Anyway, I had to travel to Montreal and then Toronto where they said: ‘Where would you go on leave?’ and I said: ‘New Jersey’, and got back on the train and went right back. One of the things that made all of us mad, some of the boys with me had been in England since 1939 and 1940 and lived on the West Coast. They knew it was a little over two weeks before Octu would start but all they gave us was one week’s leave. So the boys on the West Coast never got a chance to see their home. Instead of that, we paraded at the Od Stanley Barracks [military barracks] in Toronto every morning and then had the afternoon free.

Anyway, Octu came, we went through that and finished, got our commissions and three of us were asked if we would join the instructional staff at the optu, including myself. So instructed the optu for a course but one of the prerequisites was to attend the battle school at Vernon [British Columbia]. And as soon as the first course came up available, the three of us were dispatched to Vernon for the course. We didn’t know it but on the course with us was a British major from the King’s Own Scottish Borderers. What we didn’t know was that as I mentioned earlier, the standard of training of officers arriving in England was poor and they had sent this British major over to sort the thing out and set the school up properly. And typical Brit, he came and took the course first to see what was wrong with it, stood it down for a month, rewrote the whole program and laid on that no student would be accepted for future courses who hadn’t had at least two weeks of strong physical training. Because the course, the way he was going to run it, you had to be in physical shape.

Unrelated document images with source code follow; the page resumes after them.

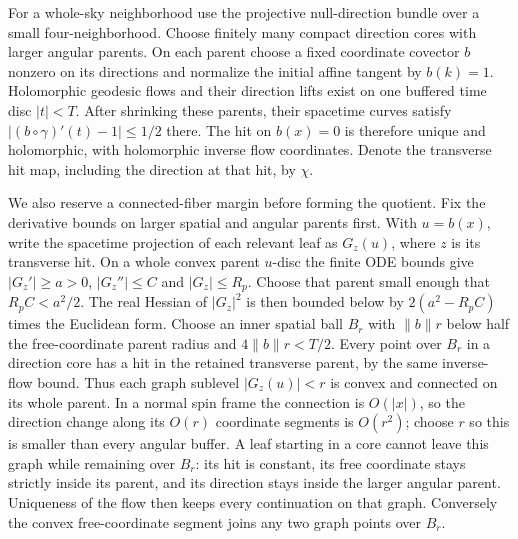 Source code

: \documentclass[
  english,
  11pt,
  reqno]{amsart}
\begin{document}
For a whole-sky neighborhood use the projective null-direction bundle
over a small four-neighborhood. Choose finitely many compact direction
cores with larger angular parents. On each parent choose a fixed
coordinate covector \(b\) nonzero on its directions and normalize the
initial affine tangent by \(b(k)=1\). Holomorphic geodesic flows and
their direction lifts exist on one buffered time disc \(|t|<T\). After
shrinking these parents, their spacetime curves satisfy
\(|(b\circ\gamma)'(t)-1|\le1/2\) there. The hit on \(b(x)=0\) is
therefore unique and holomorphic, with holomorphic inverse flow
coordinates. Denote the transverse hit map, including the direction at
that hit, by \(\chi\).

We also reserve a connected-fiber margin before forming the quotient.
Fix the derivative bounds on larger spatial and angular parents first.
With \(u=b(x)\), write the spacetime projection of each relevant leaf as
\(G_z(u)\), where \(z\) is its transverse hit. On a whole convex parent
\(u\)-disc the finite ODE bounds give \(|G_z'|\ge a>0\),
\(|G_z''|\le C\) and \(|G_z|\le R_p\). Choose that parent small enough
that \(R_pC<a^2/2\). The real Hessian of \(|G_z|^2\) is then bounded
below by \(2(a^2-R_pC)\) times the Euclidean form. Choose an inner
spatial ball \(B_r\) with \(\|b\|r\) below half the free-coordinate
parent radius and \(4\|b\|r<T/2\). Every point over \(B_r\) in a
direction core has a hit in the retained transverse parent, by the same
inverse-flow bound. Thus each graph sublevel \(|G_z(u)|<r\) is convex
and connected on its whole parent. In a normal spin frame the connection
is \(O(|x|)\), so the direction change along its \(O(r)\) coordinate
segments is \(O(r^2)\); choose \(r\) so this is smaller than every
angular buffer. A leaf starting in a core cannot leave this graph while
remaining over \(B_r\): its hit is constant, its free coordinate stays
strictly inside its parent, and its direction stays inside the larger
angular parent. Uniqueness of the flow then keeps every continuation on
that graph. Conversely the convex free-coordinate segment joins any two
graph points over \(B_r\).
\end{document}
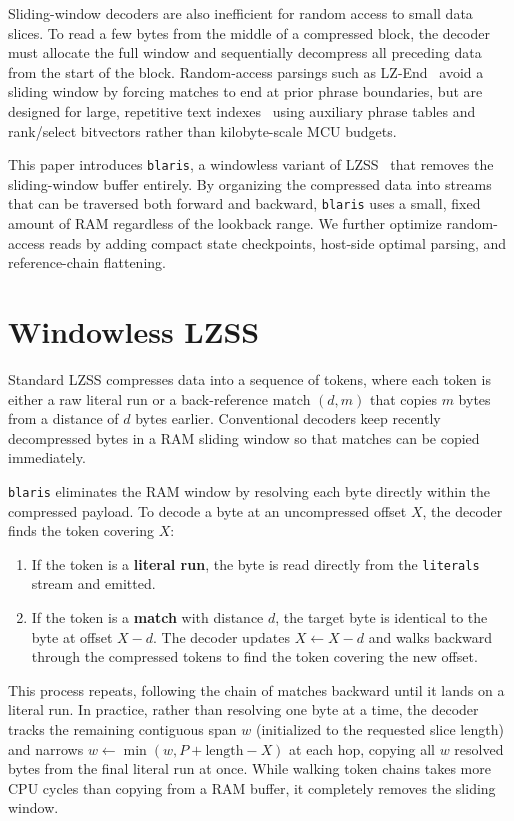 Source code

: \documentclass[10pt,twocolumn]{article}
\newcommand{\code}[1]{\texttt{#1}}
\begin{document}
Sliding-window decoders are also inefficient for random access to small data
slices. To read a few bytes from the middle of a compressed block, the decoder
must allocate the full window and sequentially decompress all preceding data
from the start of the block. Random-access parsings such as
LZ-End~\cite{lzend,kempa2022} avoid a sliding window by forcing matches to end
at prior phrase boundaries, but are designed for large, repetitive text
indexes~\cite{navarro2021} using auxiliary phrase tables and rank/select
bitvectors rather than kilobyte-scale MCU budgets.

This paper introduces \code{blaris}, a windowless variant of LZSS~\cite{lzss}
that removes the sliding-window buffer entirely. By organizing the compressed
data into streams that can be traversed both forward and backward, \code{blaris}
uses a small, fixed amount of RAM regardless of the lookback range. We further
optimize random-access reads by adding compact state checkpoints, host-side
optimal parsing, and reference-chain flattening.

\section{Windowless LZSS}
Standard LZSS compresses data into a sequence of tokens, where each token is
either a raw literal run or a back-reference match $(d, m)$ that copies $m$
bytes from a distance of $d$ bytes earlier. Conventional decoders keep recently
decompressed bytes in a RAM sliding window so that matches can be copied
immediately.

\code{blaris} eliminates the RAM window by resolving each byte directly within
the compressed payload. To decode a byte at an uncompressed offset $X$, the
decoder finds the token covering $X$:
\begin{enumerate}
    \item If the token is a \textbf{literal run}, the byte is read directly
        from the \code{literals} stream and emitted.
    \item If the token is a \textbf{match} with distance $d$, the target byte is
        identical to the byte at offset $X - d$. The decoder updates $X
        \leftarrow X - d$ and walks backward through the compressed tokens to
        find the token covering the new offset.
\end{enumerate}
This process repeats, following the chain of matches backward until it lands on
a literal run. In practice, rather than resolving one byte at a time, the
decoder tracks the remaining contiguous span $w$ (initialized to the requested
slice length) and narrows $w \leftarrow \min(w, P + \text{length} - X)$ at each
hop, copying all $w$ resolved bytes from the final literal run at once. While
walking token chains takes more CPU cycles than copying from a RAM buffer, it
completely removes the sliding window.
\end{document}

Well, the first course arrived and about a third of them hadn’t had the two weeks training and he just put them on the train and sent them home. We had no more problem on that. He turned to two of us, including myself, and asked us if we would join his staff. So instead of going back to optu staff, I stayed on the battle staff. It was like night and day, the changes he had made. And we ran for four courses and then some brass [high ranking officers] from Ottawa came out to visit and when they looked at the live firing training that he was conducting, threw up their hands in horror and said: ‘You’re going to have somebody killed.’ His planning was so meticulous, we never had a problem of anybody even hurt.

Anyway, he said either I run this school as I want to run it and the way it’s running or I go back to Britain. And they said: ‘Then you’d better go back to Britain.’ And the very first course after he left, we had two men killed, strictly because his planning wasn’t there anymore.

Anyway, at this point, they were getting short of infantry officers in Europe [by the end of the Northwest Campaign of 1944-1945] and they suddenly froze the whole staff, closed down the battle school and we carried on converting signal officers, air force officers and so forth to infantry. And finally, two of us got our release just in time to get to Halifax for VE Day [Victory in Europe Day, May 1945].